Boilerpipe

To effectively identify the relevant content that needs to be extracted from a publisher's site, Marfeel applies a bot to accurately determine the content to be Marfeelized.  

Boilerpipe is the highly sophisticated collection of algorithms that essentially break down a publisher's article on their desktop website and identify the content to be replicated in the customer's Marfeel Progressive WebApp (PWA).

Each page of a customer's desktop site contains HTML with different UI elements and behaviors. Boilerpipe parses all the components of this HTML and determines which ones Marfeel requires.
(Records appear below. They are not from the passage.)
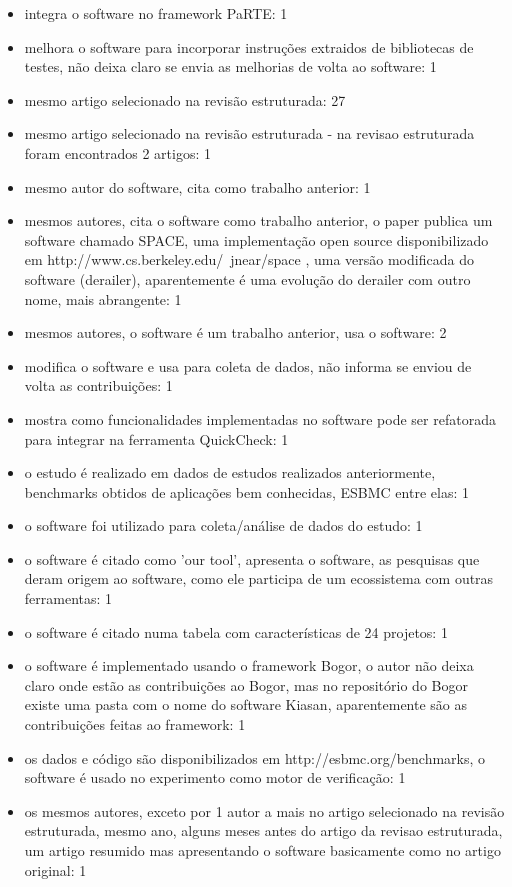 \begin{itemize}
\item integra o software no framework PaRTE: 1
\item melhora o software para incorporar instruções extraidos de bibliotecas de testes, não deixa claro se envia as melhorias de volta ao software: 1
\item mesmo artigo selecionado na revisão estruturada: 27
\item mesmo artigo selecionado na revisão estruturada - na revisao estruturada foram encontrados 2 artigos: 1
\item mesmo autor do software, cita como trabalho anterior: 1
\item mesmos autores, cita o software como trabalho anterior, o paper publica um software chamado SPACE, uma implementação open source disponibilizado em http://www.cs.berkeley.edu/~jnear/space , uma versão modificada do software (derailer), aparentemente é uma evolução do derailer com outro nome, mais abrangente: 1
\item mesmos autores, o software é um trabalho anterior, usa o software: 2
\item modifica o software e usa para coleta de dados, não informa se enviou de volta as contribuições: 1
\item mostra como funcionalidades implementadas no software pode ser refatorada para integrar na ferramenta QuickCheck: 1
\item o estudo é realizado em dados de estudos realizados anteriormente, benchmarks obtidos de aplicações bem conhecidas, ESBMC entre elas: 1
\item o software foi utilizado para coleta/análise de dados do estudo: 1
\item o software é citado como 'our tool', apresenta o software, as pesquisas que deram origem ao software, como ele participa de um ecossistema com outras ferramentas: 1
\item o software é citado numa tabela com características de 24 projetos: 1
\item o software é implementado usando o framework Bogor, o autor não deixa claro onde estão as contribuições ao Bogor, mas no repositório do Bogor existe uma pasta com o nome do software Kiasan, aparentemente são as contribuições feitas ao framework: 1
\item os dados e código são disponibilizados em http://esbmc.org/benchmarks, o software é usado no experimento como motor de verificação: 1
\item os mesmos autores, exceto por 1 autor a mais no artigo selecionado na revisão estruturada, mesmo ano, alguns meses antes do artigo da revisao estruturada, um artigo resumido mas apresentando o software basicamente como no artigo original: 1

\end{itemize}
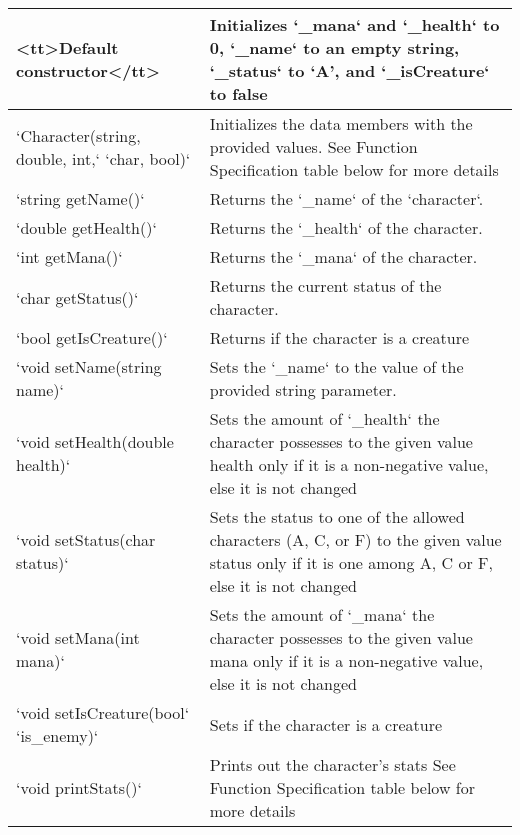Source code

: {{{{{{{{{{{\begin{longtable}{|p{2.0in}|p{4.0in}|}
<tt>Default constructor</tt> & Initializes `_mana` and `_health` to 0, `_name` to an empty string, `_status` to `A', and `_isCreature` to false \\ \hline

`Character(string, double, int,` \newline `char, bool)` & Initializes the data members with the provided values.
See Function Specification table below for more details \\ \hline

`string getName()` & Returns the `_name` of the `character`. \\ \hline

`double getHealth()` & Returns the `_health` of the character. \\ \hline

`int getMana()` & Returns the `_mana` of the character. \\ \hline

`char getStatus()` & Returns the current status of the character. \\ \hline

`bool getIsCreature()` & Returns if the character is a creature\\ \hline

`void setName(string name)` & Sets the `_name` to the value of the provided string parameter. \\ \hline

`void setHealth(double health)` & Sets the amount of `_health` the character possesses to the given value health only if it is a non-negative value, else it is not changed \\ \hline

`void setStatus(char status)` & Sets the status to one of the allowed characters (A, C, or F) to the given value status only if it is one among A, C or F, else it is not changed \\ \hline

`void setMana(int mana)` & Sets the amount of `_mana` the character possesses to the given value mana only if it is a non-negative value, else it is not changed \\ \hline

`void setIsCreature(bool` \newline `is_enemy)` & Sets if the character is a creature \\ \hline

`void printStats()` & Prints out the character's stats
See Function Specification table below for more details
 \\ \hline


\end{longtable}}}}}}}}}}}}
It then places these components inMarfeel'sservers to be modified and mirrored in that customer's Marfeel PWA with the optimized UX that drives engagement and maximizes ad revenue.

The components that the Marfeel Boilerpipe is designed to identify and store are integral elements for the article details such as text and the relevant media Marfeel requires. 

UI elements such as desktop advertising, sharing bars, or any latent content are elements that Boilerpipe determines extraneous because these are the components and behaviors that the Marfeel solution optimizes - which have been analyzed and substantiated through data analysis - to maximize engagement and in turn, the revenue generated per visit. 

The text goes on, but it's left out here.